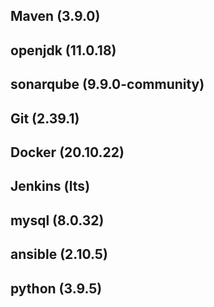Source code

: ## Maven (3.9.0)

## openjdk (11.0.18)

## sonarqube (9.9.0-community) 

## Git (2.39.1)

## Docker (20.10.22)

## Jenkins (lts)

## mysql (8.0.32) 

## ansible (2.10.5)

## python (3.9.5)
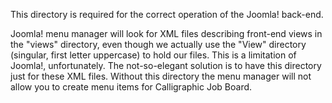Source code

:This directory is required for the correct operation of the Joomla! back-end.

Joomla! menu manager will look for XML files describing front-end views in the "views" directory, even though we actually use the "View" directory (singular, first letter uppercase) to hold our files. This is a limitation of Joomla!, unfortunately. The not-so-elegant solution is to have this directory just for these XML files. Without this directory the menu manager will not allow you to create menu items for Calligraphic Job Board.
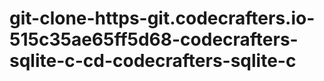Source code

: # git-clone-https-git.codecrafters.io-515c35ae65ff5d68-codecrafters-sqlite-c-cd-codecrafters-sqlite-c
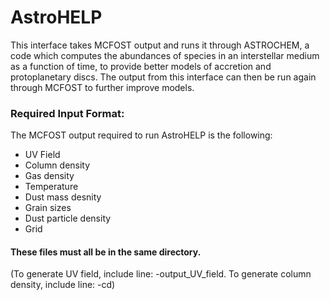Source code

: # AstroHELP

This interface takes MCFOST output and runs it through ASTROCHEM, a code which computes the abundances of species in an interstellar medium as a function of time,  to provide better models of accretion and protoplanetary discs. The output from this interface can then be run again through MCFOST to further improve models.

### Required Input Format:
The MCFOST output required to run AstroHELP is the following:
- UV Field
- Column density
- Gas density
- Temperature
- Dust mass desnity
- Grain sizes
- Dust particle density
- Grid
#### These files must all be in the same directory.

(To generate UV field, include line: -output_UV_field. To generate column density, include line: -cd)
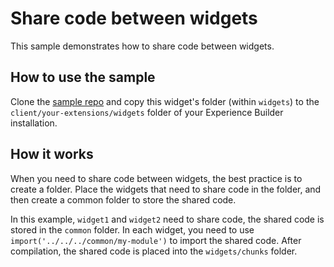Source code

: # Share code between widgets

This sample demonstrates how to share code between widgets.

## How to use the sample
Clone the [sample repo](https://github.com/esri/arcgis-experience-builder-sdk-resources) and copy this widget's folder (within `widgets`) to the `client/your-extensions/widgets` folder of your Experience Builder installation.

## How it works
When you need to share code between widgets, the best practice is to create a folder. Place the widgets that need to share code in the folder, and then create a common folder to store the shared code.

In this example, `widget1` and `widget2` need to share code, the shared code is stored in the `common` folder.
In each widget, you need to use `import('../../../common/my-module')` to import the shared code. After compilation, the shared code is placed into the `widgets/chunks` folder.
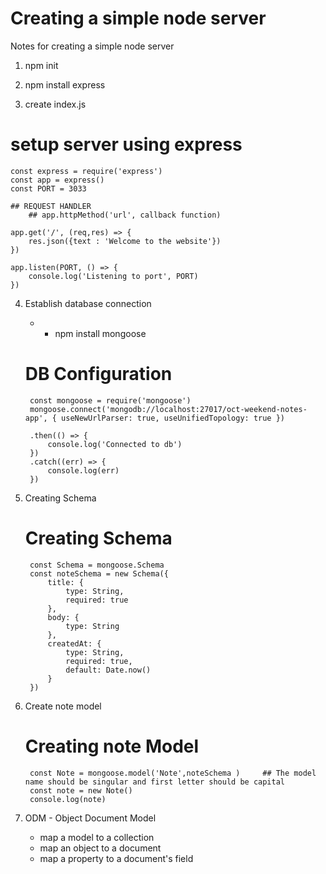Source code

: # Creating a simple node server
Notes for creating a simple node server


1. npm init

2. npm install express

3. create index.js
# setup server using express
    const express = require('express')
    const app = express()
    const PORT = 3033

    ## REQUEST HANDLER
        ## app.httpMethod('url', callback function)

    app.get('/', (req,res) => {
        res.json({text : 'Welcome to the website'})
    })

    app.listen(PORT, () => {
        console.log('Listening to port', PORT)
    })

4. Establish database connection
    * - npm install mongoose
    # DB Configuration
        const mongoose = require('mongoose')
        mongoose.connect('mongodb://localhost:27017/oct-weekend-notes-app', { useNewUrlParser: true, useUnifiedTopology: true }) 
    
        .then(() => {
            console.log('Connected to db')
        })
        .catch((err) => {
            console.log(err)
        })

5. Creating Schema
    # Creating Schema
        const Schema = mongoose.Schema
        const noteSchema = new Schema({
            title: {
                type: String,
                required: true
            },
            body: {
                type: String
            },
            createdAt: {
                type: String,
                required: true,
                default: Date.now()
            }
        })

6. Create note model

    # Creating note Model
        const Note = mongoose.model('Note',noteSchema )     ## The model name should be singular and first letter should be capital 
        const note = new Note()
        console.log(note)

7. ODM - Object Document Model
    * map a model to a collection
    * map an object to a document
    * map a property to a document's field
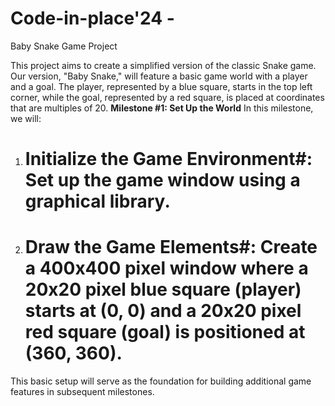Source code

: # Code-in-place'24 - 
Baby Snake Game Project 

This project aims to create a simplified version of the classic Snake game. Our version, "Baby Snake," will feature a basic game world with a player and a goal. The player, represented by a blue square, starts in the top left corner, while the goal, represented by a red square, is placed at coordinates that are multiples of 20.  **Milestone #1: Set Up the World**  In this milestone, we will:  
1. # Initialize the Game Environment#:  Set up the game window using a graphical library.
2. # Draw the Game Elements#: Create a 400x400 pixel window where a 20x20 pixel blue square (player) starts at (0, 0) and a 20x20 pixel red square (goal) is positioned at (360, 360).
      
This basic setup will serve as the foundation for building additional game features in subsequent milestones.

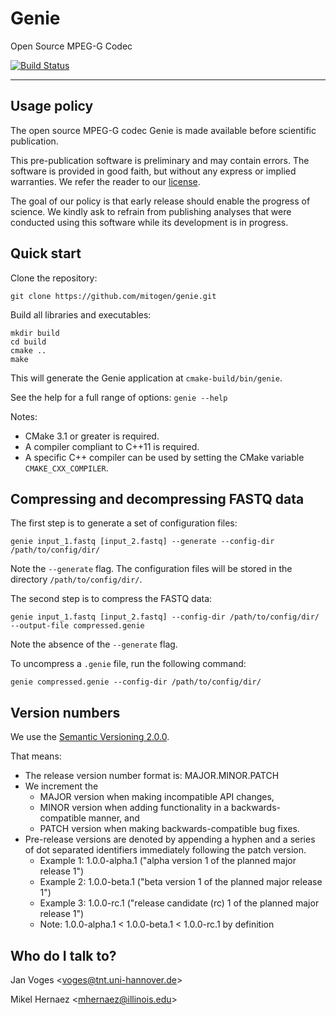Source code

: # Genie

Open Source MPEG-G Codec

[![Build Status](https://dev.azure.com/janvoges/genie/_apis/build/status/mitogen.genie?branchName=master)](https://dev.azure.com/janvoges/genie/_build/latest?definitionId=1&branchName=master)

---

## Usage policy

The open source MPEG-G codec Genie is made available before scientific publication.

This pre-publication software is preliminary and may contain errors.
The software is provided in good faith, but without any express or implied warranties.
We refer the reader to our [license](LICENSE).

The goal of our policy is that early release should enable the progress of science.
We kindly ask to refrain from publishing analyses that were conducted using this software while its development is in progress.

## Quick start

Clone the repository:

    git clone https://github.com/mitogen/genie.git

Build all libraries and executables:

    mkdir build
    cd build
    cmake ..
    make

This will generate the Genie application at ``cmake-build/bin/genie``.

See the help for a full range of options: ``genie --help``

Notes:

- CMake 3.1 or greater is required.
- A compiler compliant to C++11 is required.
- A specific C++ compiler can be used by setting the CMake variable ``CMAKE_CXX_COMPILER``.

## Compressing and decompressing FASTQ data

The first step is to generate a set of configuration files:

    genie input_1.fastq [input_2.fastq] --generate --config-dir /path/to/config/dir/

Note the ``--generate`` flag. The configuration files will be stored in the directory ``/path/to/config/dir/``.

The second step is to compress the FASTQ data:

    genie input_1.fastq [input_2.fastq] --config-dir /path/to/config/dir/ --output-file compressed.genie

Note the absence of the ``--generate`` flag.

To uncompress a ``.genie`` file, run the following command:

    genie compressed.genie --config-dir /path/to/config/dir/

## Version numbers

We use the [Semantic Versioning 2.0.0](https://semver.org).

That means:

- The release version number format is: MAJOR.MINOR.PATCH
- We increment the
  - MAJOR version when making incompatible API changes,
  - MINOR version when adding functionality in a backwards-compatible manner, and
  - PATCH version when making backwards-compatible bug fixes.
- Pre-release versions are denoted by appending a hyphen and a series of dot separated identifiers immediately following the patch version.
  - Example 1: 1.0.0-alpha.1 ("alpha version 1 of the planned major release 1")
  - Example 2: 1.0.0-beta.1 ("beta version 1 of the planned major release 1")
  - Example 3: 1.0.0-rc.1 ("release candidate (rc) 1 of the planned major release 1")
  - Note: 1.0.0-alpha.1 < 1.0.0-beta.1 < 1.0.0-rc.1 by definition

## Who do I talk to?

Jan Voges <[voges@tnt.uni-hannover.de](mailto:voges@tnt.uni-hannover.de)>

Mikel Hernaez <[mhernaez@illinois.edu](mailto:mhernaez@illinois.edu)>
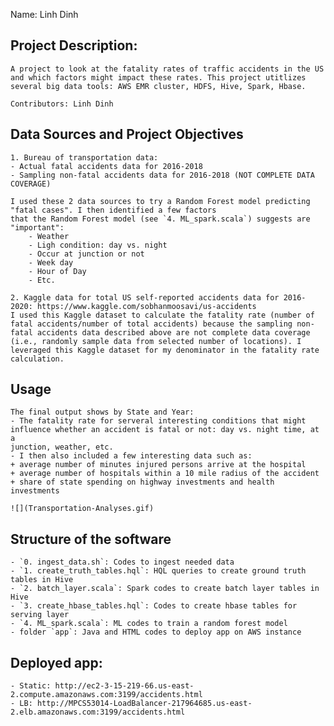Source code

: Name: Linh Dinh

## Project Description:
    A project to look at the fatality rates of traffic accidents in the US and which factors might impact these rates. This project utitlizes several big data tools: AWS EMR cluster, HDFS, Hive, Spark, Hbase. 

    Contributors: Linh Dinh

## Data Sources and Project Objectives
    1. Bureau of transportation data:
    - Actual fatal accidents data for 2016-2018
    - Sampling non-fatal accidents data for 2016-2018 (NOT COMPLETE DATA COVERAGE)
    
    I used these 2 data sources to try a Random Forest model predicting "fatal cases". I then identified a few factors 
    that the Random Forest model (see `4. ML_spark.scala`) suggests are "important": 
        - Weather
        - Ligh condition: day vs. night
        - Occur at junction or not
        - Week day
        - Hour of Day
        - Etc.

    2. Kaggle data for total US self-reported accidents data for 2016-2020: https://www.kaggle.com/sobhanmoosavi/us-accidents
    I used this Kaggle dataset to calculate the fatality rate (number of fatal accidents/number of total accidents) because the sampling non-fatal accidents data described above are not complete data coverage (i.e., randomly sample data from selected number of locations). I leveraged this Kaggle dataset for my denominator in the fatality rate calculation. 

## Usage
    The final output shows by State and Year: 
    - The fatality rate for serveral interesting conditions that might influence whether an accident is fatal or not: day vs. night time, at a 
    junction, weather, etc.
    - I then also included a few interesting data such as: 
    + average number of minutes injured persons arrive at the hospital
    + average number of hospitals within a 10 mile radius of the accident
    + share of state spending on highway investments and health investments

    ![](Transportation-Analyses.gif)

## Structure of the software
    - `0. ingest_data.sh`: Codes to ingest needed data
    - `1. create_truth_tables.hql`: HQL queries to create ground truth tables in Hive
    - `2. batch_layer.scala`: Spark codes to create batch layer tables in Hive
    - `3. create_hbase_tables.hql`: Codes to create hbase tables for serving layer
    - `4. ML_spark.scala`: ML codes to train a random forest model
    - folder `app`: Java and HTML codes to deploy app on AWS instance

## Deployed app:
    - Static: http://ec2-3-15-219-66.us-east-2.compute.amazonaws.com:3199/accidents.html
    - LB: http://MPCS53014-LoadBalancer-217964685.us-east-2.elb.amazonaws.com:3199/accidents.html

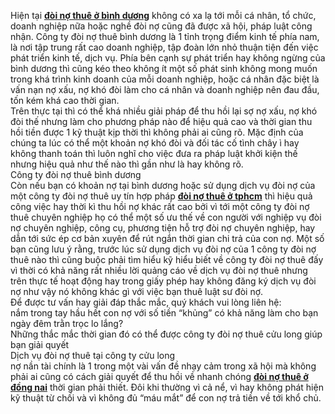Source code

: <p>Hiện tại <a href="http://doinocuulong.vn/tin-tuc/cong-ty-doi-no-thue-o-binh-duong-uy-tin-nam-2018-163.html"><strong>đòi nợ thuê ở bình dương</strong></a> không có xa lạ tới mỗi cá nhân, tổ chức, doanh nghiệp nữa hoặc nghề đòi nợ cũng đã được xã hội, pháp luật công nhận. Công ty đòi nợ thuê bình dương là 1 tỉnh trọng điểm kinh tế phía nam, là nơi tập trung rất cao doanh nghiệp, tập đoàn lớn nhỏ thuận tiện đến việc phát triển kinh tế, dịch vụ. Phía bên cạnh sự phát triển hay không ngừng của bình dương thì cũng kéo theo không ít một số phát sinh không mong muốn trong khá trình kinh doanh của mỗi doanh nghiệp, hoặc cá nhân đặc biệt là vấn nạn nợ xấu, nợ khó đòi làm cho cá nhân và doanh nghiệp nên đau đầu, tốn kém khá cao thời gian.<br />
Trên thực tại thì có thể khá nhiều giải pháp để thu hồi lại sợ nợ xấu, nợ khó đòi thế nhưng làm cho phương pháp nào để hiệu quả cao và thời gian thu hồi tiền được 1 kỹ thuật kịp thời thì không phải ai cũng rõ. Mặc định của chúng ta lúc có thể một khoản nợ khó đòi và đối tác cố tình chây ì hay không thanh toán thì luôn nghĩ cho việc đưa ra pháp luật khởi kiện thế nhưng hiệu quả như thế nào thì gần như là hay không rõ.<br />
Công ty đòi nợ thuê bình dương<br />
Còn nếu bạn có khoản nợ tại bình dương hoặc sử dụng dịch vụ đòi nợ của một công ty đòi nợ thuê uy tín hợp pháp&nbsp;<a href="http://doinocuulong.vn/tin-tuc/cong-ty-doi-no-thue-o-tphcm-uy-tin-nam-2018-165.html"><strong>đòi nợ thuê ở tphcm</strong></a> thì hiệu quả công việc hay thời kì thu hồi nợ khác rất cao bởi vì tới một công ty đòi nợ thuê chuyên nghiệp họ có thể một số ưu thế về con người với nghiệp vụ đòi nợ chuyên nghiệp, công cụ, phương tiện hỗ trợ đòi nợ chuyên nghiệp, hay dẫn tới sức ép cơ bản xuyên để rút ngắn thời gian chi trả của con nợ. Một số bạn cũng lưu ý rằng, trước lúc sử dụng dịch vụ đòi nợ của 1 công ty đòi nợ thuê nào thì cũng buộc phải tìm hiểu kỹ hiểu biết về công ty đòi nợ thuê đấy vì thời có khả năng rất nhiều lời quảng cáo về dịch vụ đòi nợ thuê nhưng trên thực tế hoạt động hay trong giấy phép hay không đăng ký dịch vụ đòi nợ như vậy nó không khác gì với việc bạn thuê luật sư đòi nợ.<br />
Để được tư vấn hay giải đáp thắc mắc, quý khách vui lòng liên hệ:<br />
nắm trong tay hầu hết con nợ với số tiền &ldquo;khủng&rdquo; có khả năng làm cho bạn ngày đêm trằn trọc lo lắng?<br />
Những thắc mắc thời gian đó có thể được công ty đòi nợ thuê cửu long giúp bạn giải quyết<br />
Dịch vụ đòi nợ thuê tại công ty cửu long<br />
nợ nần tài chính là 1 trong một vài vấn đề nhạy cảm trong xã hội mà không phải ai cũng có cách giải quyết để thu hồi về nhanh chóng&nbsp;<a href="http://doinocuulong.vn/tin-tuc/cong-ty-doi-no-thue-tai-dong-nai-uy-tin-nam-2018-162.html"><strong>đòi nợ thuê ở đồng nai</strong></a> thời gian phải thiết. Đôi khi thường vì cả nể, vì hay không phát hiện kỹ thuật từ chối và vì không đủ &ldquo;máu mắt&rdquo; để con nợ trả tiền về tới khổ chủ.</p>
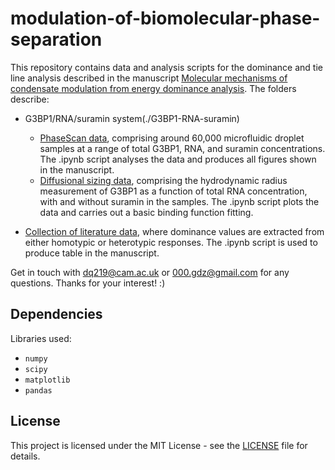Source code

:# modulation-of-biomolecular-phase-separation

This repository contains data and analysis scripts for the dominance and tie line analysis described in the manuscript [Molecular mechanisms of condensate modulation from energy dominance analysis](https://www.biorxiv.org/content/10.1101/2023.11.02.565376v3). The folders describe:

- G3BP1/RNA/suramin system(./G3BP1-RNA-suramin)
	- [PhaseScan data](./G3BP1-RNA-suramin/PhaseScan), comprising around 60,000 microfluidic droplet samples at a range of total G3BP1, RNA, and suramin concentrations. The .ipynb script analyses the data and produces all figures shown in the manuscript.
	- [Diffusional sizing data](./G3BP1-RNA-suramin/sizing), comprising the hydrodynamic radius measurement of G3BP1 as a function of total RNA concentration, with and without suramin in the samples. The .ipynb script plots the data and carries out a basic binding function fitting.
	
- [Collection of literature data](./collection), where dominance values are extracted from either homotypic or heterotypic responses. The .ipynb script is used to produce table in the manuscript.

Get in touch with dq219@cam.ac.uk or 000.gdz@gmail.com for any questions. Thanks for your interest! :)

## Dependencies
Libraries used:
- `numpy`
- `scipy`
- `matplotlib`
- `pandas`

## License
This project is licensed under the MIT License - see the [LICENSE](./LICENSE) file for details.


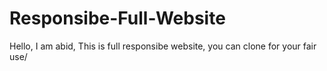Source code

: # Responsibe-Full-Website
Hello, I am abid, This is full responsibe website, you can clone for your fair use/

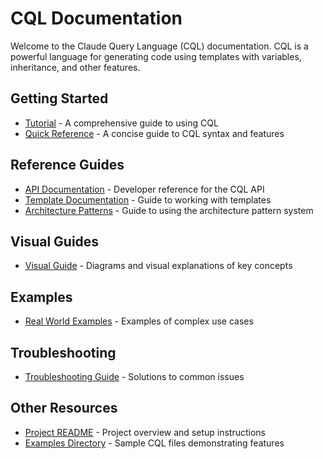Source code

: # CQL Documentation

Welcome to the Claude Query Language (CQL) documentation. CQL is a powerful language for generating code using templates with variables, inheritance, and other features.

## Getting Started

- [Tutorial](tutorial.md) - A comprehensive guide to using CQL
- [Quick Reference](quick_reference.md) - A concise guide to CQL syntax and features

## Reference Guides

- [API Documentation](api_documentation.md) - Developer reference for the CQL API
- [Template Documentation](template_documentation.md) - Guide to working with templates
- [Architecture Patterns](architecture_patterns.md) - Guide to using the architecture pattern system

## Visual Guides

- [Visual Guide](visual_guide.md) - Diagrams and visual explanations of key concepts

## Examples

- [Real World Examples](real_world_examples.md) - Examples of complex use cases

## Troubleshooting

- [Troubleshooting Guide](troubleshooting.md) - Solutions to common issues

## Other Resources

- [Project README](../README.md) - Project overview and setup instructions
- [Examples Directory](../examples/) - Sample CQL files demonstrating features
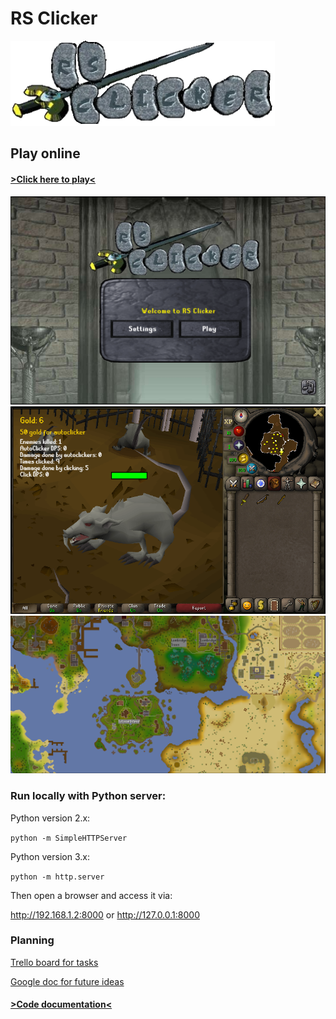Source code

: # RS Clicker

![alt text](/src/assets/logos/RSCLogo.png "Swanky RS Clicker logo")

## Play online

#### [>Click here to play<](https://ethanvieira.github.io/rs-clicker/)

![alt text](/src/assets/screenshots/Login.png "Login Screen")
![alt text](/src/assets/screenshots/TutorialIsland.png "Tutorial Island")
![alt text](/src/assets/screenshots/WorldMap.png "World Map")

### Run locally with Python server:

Python version 2.x:

`python -m SimpleHTTPServer`

Python version 3.x:

`python -m http.server`

Then open a browser and access it via:

http://192.168.1.2:8000
or
http://127.0.0.1:8000

### Planning

[Trello board for tasks](https://trello.com/b/hJYfFDMr)

[Google doc for future ideas](https://docs.google.com/document/d/14aIu6_-7gJhgkLuyItdyquUk115mISjRNwYPJmxmUm0/edit?usp=sharing)

#### [>Code documentation<](src/)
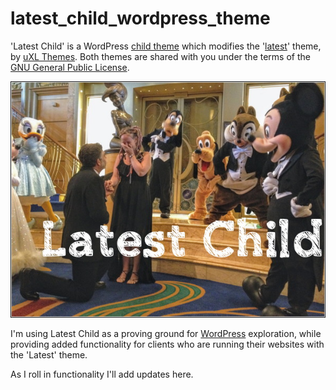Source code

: # latest_child_wordpress_theme

'Latest Child' is a WordPress [child theme](https://codex.wordpress.org/Child_Themes) which modifies the '[latest](http://uxlthemes.com/theme/latest)' theme, by [uXL Themes](http://uxlthemes.com). Both themes are shared with you under the terms of the [GNU General Public License](http://www.gnu.org/licenses/).

![Latest Child WordPress theme logo](./screenshot.png)

I'm using Latest Child as a proving ground for [WordPress](https://wordpress.org/) exploration, while providing added functionality for clients who are running their websites with  the 'Latest' theme.

As I roll in functionality I'll add updates here.
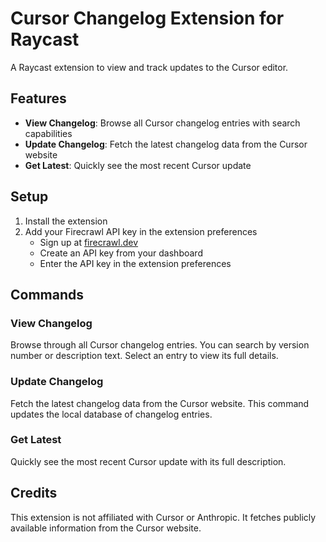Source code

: # Cursor Changelog Extension for Raycast

A Raycast extension to view and track updates to the Cursor editor.

## Features

- **View Changelog**: Browse all Cursor changelog entries with search capabilities
- **Update Changelog**: Fetch the latest changelog data from the Cursor website
- **Get Latest**: Quickly see the most recent Cursor update

## Setup

1. Install the extension
2. Add your Firecrawl API key in the extension preferences
   - Sign up at [firecrawl.dev](https://firecrawl.dev)
   - Create an API key from your dashboard
   - Enter the API key in the extension preferences

## Commands

### View Changelog

Browse through all Cursor changelog entries. You can search by version number or description text. Select an entry to view its full details.

### Update Changelog

Fetch the latest changelog data from the Cursor website. This command updates the local database of changelog entries.

### Get Latest

Quickly see the most recent Cursor update with its full description.

## Credits

This extension is not affiliated with Cursor or Anthropic. It fetches publicly available information from the Cursor website. 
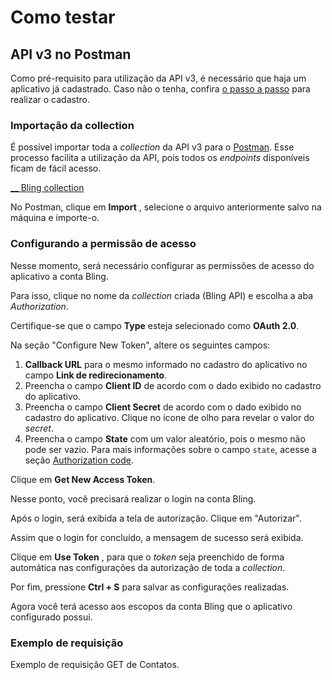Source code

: # Como testar

## API v3 no Postman

Como pré-requisito para utilização da API v3, é necessário que haja um aplicativo já cadastrado. Caso não o tenha, confira [o passo a passo](<https://developer.bling.com.br/aplicativos#aplicativos>) para realizar o cadastro.

### Importação da collection

É possível importar toda a _collection_ da API v3 para o [Postman](<https://www.postman.com/>). Esse processo facilita a utilização da API, pois todos os _endpoints_ disponíveis ficam de fácil acesso.

[ __ Bling collection ](<https://developer.bling.com.br/build/assets/openapi-8dcd70b2.json>)

No Postman, clique em **Import** , selecione o arquivo anteriormente salvo na máquina e importe-o.

### Configurando a permissão de acesso

Nesse momento, será necessário configurar as permissões de acesso do aplicativo a conta Bling.

Para isso, clique no nome da _collection_ criada (Bling API) e escolha a aba _Authorization_.

Certifique-se que o campo **Type** esteja selecionado como **OAuth 2.0**.

Na seção "Configure New Token", altere os seguintes campos:

  1. **Callback URL** para o mesmo informado no cadastro do aplicativo no campo **Link de redirecionamento**.
  2. Preencha o campo **Client ID** de acordo com o dado exibido no cadastro do aplicativo.
  3. Preencha o campo **Client Secret** de acordo com o dado exibido no cadastro do aplicativo. Clique no ícone de olho para revelar o valor do _secret_.
  4. Preencha o campo **State** com um valor aleatório, pois o mesmo não pode ser vazio. Para mais informações sobre o campo `state`, acesse a seção [Authorization code](<aplicativos#authorization-code>).

Clique em **Get New Access Token**.

Nesse ponto, você precisará realizar o login na conta Bling.

Após o login, será exibida a tela de autorização. Clique em "Autorizar".

Assim que o login for concluído, a mensagem de sucesso será exibida.

Clique em **Use Token** , para que o _token_ seja preenchido de forma automática nas configurações da autorização de toda a _collection_.

Por fim, pressione **Ctrl + S** para salvar as configurações realizadas.

Agora você terá acesso aos escopos da conta Bling que o aplicativo configurado possui.

### Exemplo de requisição

Exemplo de requisição GET de Contatos.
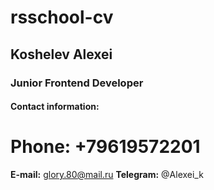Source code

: # rsschool-cv
## Koshelev Alexei
### Junior Frontend Developer
#### Contact information:
**Phone:** +79619572201
==========================
**E-mail:** glory.80@mail.ru
**Telegram:** @Alexei_k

__Your instructions__.
Where a line of the material holds the word "stored", copy that line.

__Answer to the problem__.
In this example, `widget1` and `widget2` need to share code, the shared code is stored in the `common` folder.
Note the ``--generate`` flag. The configuration files will be stored in the directory ``/path/to/config/dir/``.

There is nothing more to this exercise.